» **Directions**:
Find every line in the data that contains the word "Setelah". Return each of those lines.

(Saved entries)
■ ■ ■ ■ ■

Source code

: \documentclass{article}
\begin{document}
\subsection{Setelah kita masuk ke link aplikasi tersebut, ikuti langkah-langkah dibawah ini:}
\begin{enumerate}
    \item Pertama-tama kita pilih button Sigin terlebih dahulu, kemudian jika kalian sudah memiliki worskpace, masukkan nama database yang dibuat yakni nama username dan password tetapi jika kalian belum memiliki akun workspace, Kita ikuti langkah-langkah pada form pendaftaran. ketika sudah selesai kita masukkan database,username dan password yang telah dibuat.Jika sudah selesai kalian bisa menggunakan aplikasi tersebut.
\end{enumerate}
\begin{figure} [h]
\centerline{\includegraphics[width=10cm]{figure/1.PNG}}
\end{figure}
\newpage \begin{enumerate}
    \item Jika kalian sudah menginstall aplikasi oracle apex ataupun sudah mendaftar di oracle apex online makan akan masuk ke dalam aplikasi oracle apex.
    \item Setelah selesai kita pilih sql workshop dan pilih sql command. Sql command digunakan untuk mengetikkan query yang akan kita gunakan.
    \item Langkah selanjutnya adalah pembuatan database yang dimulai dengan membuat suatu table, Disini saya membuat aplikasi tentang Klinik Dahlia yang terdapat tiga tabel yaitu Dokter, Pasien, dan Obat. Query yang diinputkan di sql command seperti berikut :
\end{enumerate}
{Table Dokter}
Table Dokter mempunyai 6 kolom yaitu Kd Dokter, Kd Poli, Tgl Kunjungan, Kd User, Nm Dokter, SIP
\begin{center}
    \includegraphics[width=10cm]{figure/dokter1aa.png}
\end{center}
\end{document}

■ ■ ■ ■ ■

» **Written reply**:
\subsection{Setelah kita masuk ke link aplikasi tersebut, ikuti langkah-langkah dibawah ini:}
    \item Setelah selesai kita pilih sql workshop dan pilih sql command. Sql command digunakan untuk mengetikkan query yang akan kita gunakan.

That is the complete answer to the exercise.